# What needs to be done
No pictures are to be included when the entries below are reproduced exactly.
· · · · ·
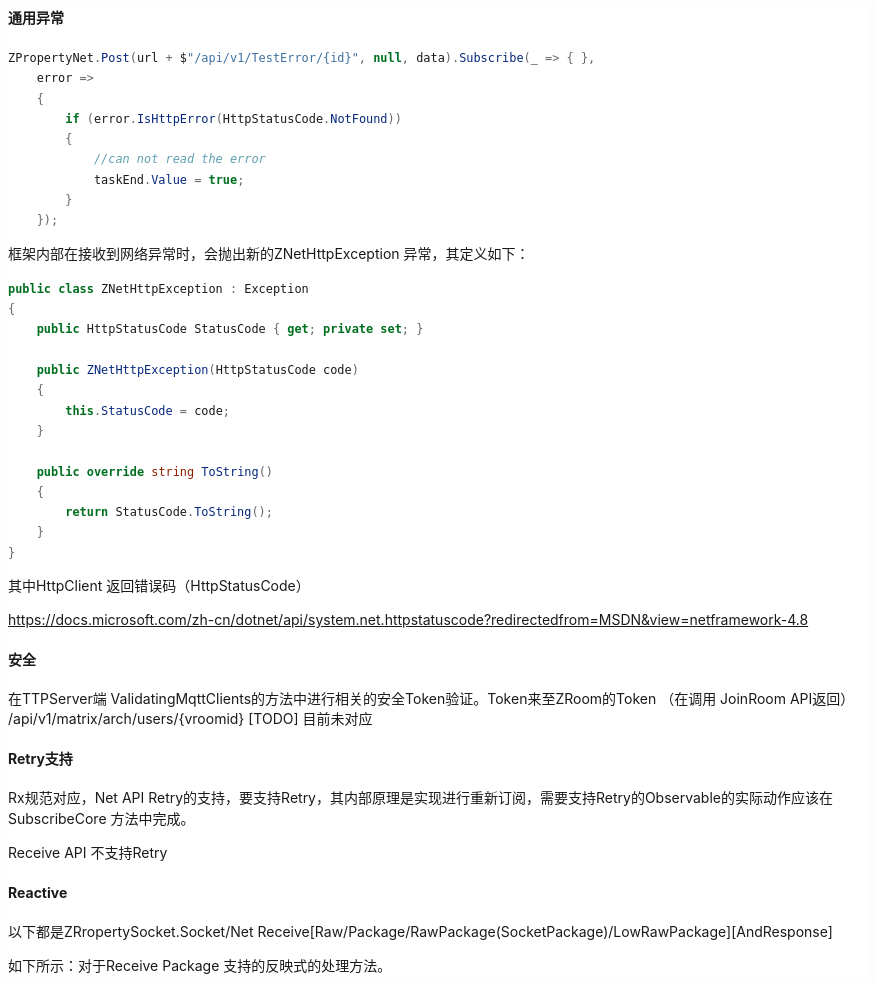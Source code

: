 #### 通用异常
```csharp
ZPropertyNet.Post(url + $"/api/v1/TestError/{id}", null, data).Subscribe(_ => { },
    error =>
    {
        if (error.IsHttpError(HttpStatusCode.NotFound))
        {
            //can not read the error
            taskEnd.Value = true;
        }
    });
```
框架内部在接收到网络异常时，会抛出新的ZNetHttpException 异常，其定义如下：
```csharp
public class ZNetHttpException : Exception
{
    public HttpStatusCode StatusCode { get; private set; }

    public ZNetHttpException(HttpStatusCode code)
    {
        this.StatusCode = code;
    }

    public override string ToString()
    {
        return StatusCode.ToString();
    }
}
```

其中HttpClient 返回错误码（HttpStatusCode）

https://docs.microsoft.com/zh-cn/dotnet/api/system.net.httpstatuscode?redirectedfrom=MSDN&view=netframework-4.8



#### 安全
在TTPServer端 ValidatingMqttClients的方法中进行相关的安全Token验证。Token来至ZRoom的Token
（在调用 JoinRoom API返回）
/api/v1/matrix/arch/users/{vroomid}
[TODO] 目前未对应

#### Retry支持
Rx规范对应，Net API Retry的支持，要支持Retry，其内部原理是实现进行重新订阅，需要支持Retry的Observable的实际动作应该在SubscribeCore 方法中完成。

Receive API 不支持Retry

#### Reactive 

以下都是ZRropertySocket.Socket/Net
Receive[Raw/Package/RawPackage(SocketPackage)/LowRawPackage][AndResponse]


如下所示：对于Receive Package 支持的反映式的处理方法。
· · · · ·
# Task answer
Source code

: #### 通用异常
```csharp
ZPropertyNet.Post(url + $"/api/v1/TestError/{id}", null, data).Subscribe(_ => { },
    error =>
    {
        if (error.IsHttpError(HttpStatusCode.NotFound))
        {
            //can not read the error
            taskEnd.Value = true;
        }
    });
```
框架内部在接收到网络异常时，会抛出新的ZNetHttpException 异常，其定义如下：
```csharp
public class ZNetHttpException : Exception
{
    public HttpStatusCode StatusCode { get; private set; }

    public ZNetHttpException(HttpStatusCode code)
    {
        this.StatusCode = code;
    }

    public override string ToString()
    {
        return StatusCode.ToString();
    }
}
```

其中HttpClient 返回错误码（HttpStatusCode）

https://docs.microsoft.com/zh-cn/dotnet/api/system.net.httpstatuscode?redirectedfrom=MSDN&view=netframework-4.8



#### 安全
在TTPServer端 ValidatingMqttClients的方法中进行相关的安全Token验证。Token来至ZRoom的Token
（在调用 JoinRoom API返回）
/api/v1/matrix/arch/users/{vroomid}
[TODO] 目前未对应

#### Retry支持
Rx规范对应，Net API Retry的支持，要支持Retry，其内部原理是实现进行重新订阅，需要支持Retry的Observable的实际动作应该在SubscribeCore 方法中完成。

Receive API 不支持Retry

#### Reactive 

以下都是ZRropertySocket.Socket/Net
Receive[Raw/Package/RawPackage(SocketPackage)/LowRawPackage][AndResponse]


如下所示：对于Receive Package 支持的反映式的处理方法。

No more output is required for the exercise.